Only one Republican, Senator Susan Collins of Maine, voted against Scott Pruitt’s nomination to head the EPA, but even that was not enough. Democrats Heidi Heitkamp (D-ND) and Joe Manchin III (D-WV), whose states depend heavily on coal and fossil fuels, voted to confirm Pruitt. Democrat Joe Donnelly of Indiana refrained from voting. Arizona Senator John McCain skipped the vote, preferring to attend a conference in Germany he had scheduled months ago over that of Pruitt’s EPA confirmation vote.
Although he has voted to protect vital resources and wildlife, McCain last month tweeted his support for Pruitt .
“Good mtg w/ OK AG Scott Pruitt today — look fwd to working together to rein-in fed’l overreach of Obama Admin’s @EPA”
Scott Pruitt’s confirmation to head the EPA bodes ill for the future of environmental and wildlife protection. Indeed, in his own home state of Oklahoma, the city of Mangum experienced 100-degree weather just last week — in the middle of winter — when temperatures for the town average about 56 degrees at this time of year.
Oklahoma is also the same state climate change skeptic Sen. James Inhofe represents, and Inhofe is also the same senator who brought a snowball into the Senate in an effort to “prove” climate change is not real. What Inhofe fails to grasp — or willfully ignores — is that climate change doesn’t just mean hotter temperature, although that is one major indicator. According to the EPA website, indicators of climate change also include more extreme weather patterns, more intense cold spells, and “regional changes in floods, droughts, and wildfires.”
Inhofe publicly expressed support of Pruitt as head of the EPA last December in a statement on his official Senate web page.
“Scott Pruitt has been a leader and a partner on environmental issues for many years. Pruitt has fought back against unconstitutional and overzealous environmental regulations like Waters of the U.S. and the Clean Power Plan; he has proven that being a good steward of the environment does not mean burdening tax payers and businesses with red tape.”
According to the Weather Channel, the southern plains experienced an “all-time record” heat wave due to southwestern winds out of Mexico and south winds from the Gulf of Mexico. Portions of West Texas also experienced 90-degree weather, and the EPA has blamed the steadily climbing temperatures on human activities.

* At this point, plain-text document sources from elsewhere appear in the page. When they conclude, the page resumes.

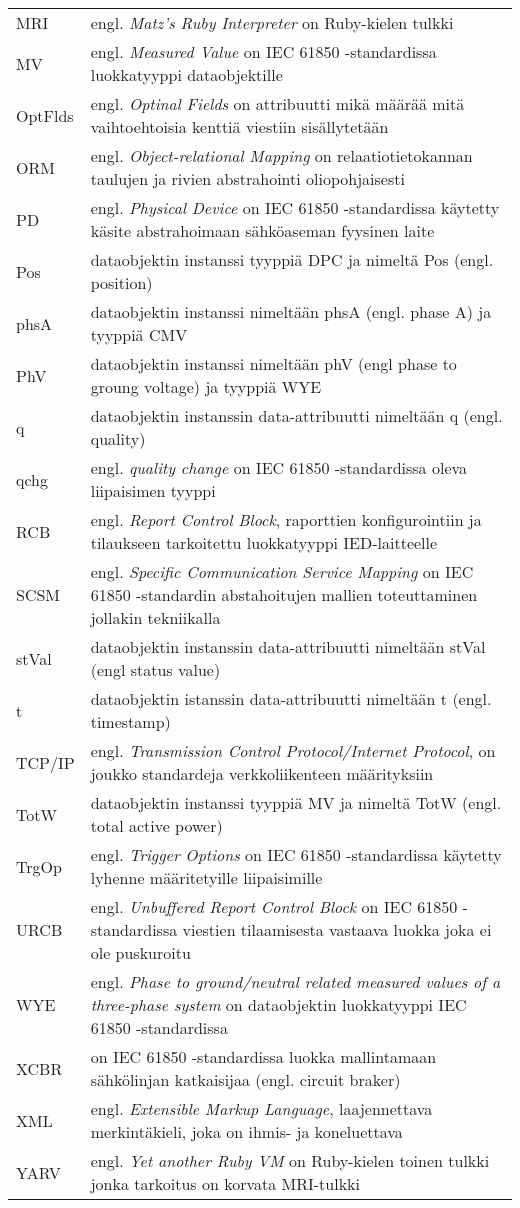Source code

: \begin{tabularx}{\linewidth}[h]{@{} p{} p{} @{}}
	MRI & engl. \emph{Matz’s Ruby Interpreter} on Ruby-kielen tulkki \\
	MV & engl. \emph{Measured Value} on IEC 61850 -standardissa luokkatyyppi dataobjektille \\
	OptFlds & engl. \emph{Optinal Fields} on attribuutti mikä määrää mitä vaihtoehtoisia kenttiä viestiin sisällytetään \\
	ORM & engl. \emph{Object-relational Mapping} on relaatiotietokannan taulujen ja rivien abstrahointi oliopohjaisesti \\
	PD & engl. \emph{Physical Device} on IEC 61850 -standardissa käytetty käsite abstrahoimaan sähköaseman fyysinen laite \\
	Pos & dataobjektin instanssi tyyppiä DPC ja nimeltä Pos (engl. position) \\
	phsA & dataobjektin instanssi nimeltään phsA (engl. phase A) ja tyyppiä CMV \\
	PhV & dataobjektin instanssi nimeltään phV (engl phase to groung voltage) ja tyyppiä WYE \\
	q & dataobjektin instanssin data-attribuutti nimeltään q (engl. quality) \\
	qchg & engl. \emph{quality change} on IEC 61850 -standardissa oleva liipaisimen tyyppi \\
	RCB & engl. \emph{Report Control Block}, raporttien konfigurointiin ja tilaukseen tarkoitettu luokkatyyppi IED-laitteelle \\
	SCSM & engl. \emph{Specific Communication Service Mapping} on IEC 61850 -standardin abstahoitujen mallien toteuttaminen jollakin tekniikalla \\
	stVal & dataobjektin instanssin data-attribuutti nimeltään stVal (engl status value) \\
	t & dataobjektin istanssin data-attribuutti nimeltään t (engl. timestamp) \\
	TCP/IP & engl. \emph{Transmission Control Protocol/Internet Protocol}, on joukko standardeja verkkoliikenteen määrityksiin \\
	TotW & dataobjektin instanssi tyyppiä MV ja nimeltä TotW (engl. total active power) \\
	TrgOp & engl. \emph{Trigger Options} on IEC 61850 -standardissa käytetty lyhenne määritetyille liipaisimille \\
	URCB & engl. \emph{Unbuffered Report Control Block} on IEC 61850 -standardissa viestien tilaamisesta vastaava luokka joka ei ole puskuroitu \\
	WYE & engl. \emph{Phase to ground/neutral related measured values of a three-phase system} on dataobjektin luokkatyyppi IEC 61850 -standardissa \\
	XCBR & on IEC 61850 -standardissa luokka mallintamaan sähkölinjan katkaisijaa (engl. circuit braker) \\
	XML & engl. \emph{Extensible Markup Language}, laajennettava merkintäkieli, joka on ihmis- ja koneluettava \\
	YARV & engl. \emph{Yet another Ruby VM} on Ruby-kielen toinen tulkki jonka tarkoitus on korvata MRI-tulkki \\
\end{tabularx}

An OK state temp. record for Feb. was tied Sat. (99? at Mangum), 13 days earlier than the existing record (Feb. 24, 1918). Image: @okmesonet pic.twitter.com/no7IS6Vlli
— Jonathan Erdman (@wxjerdman) February 12, 2017
Democrats urged Senate majority leader Mitch McConnell to delay Pruitt’s confirmation vote until next Tuesday to give them time to review emails Pruitt’s office was ordered to release that pertain to his communication with the fossil fuel industry. Opponents of Pruitt believe that damning evidence lies within the 3,000 emails that could have rendered him ineligible to lead the agency he has spent most of his professional life trying to dismantle. Of course, McConnell refused to delay the vote, and Pruitt was confirmed despite serious questions about his ties to the fossil fuel industry as well as his climate change skepticism.
With Scott Pruitt at the helm of the EPA, environmental scientists and activists worry that he will undermine the agency’s ability to mitigate the effects of human activity on an ever-warming planet. Given his record against solar power, water protection, and pro-fossil fuel stance, it is more likely than not that environmental concerns will suffer under his tenure.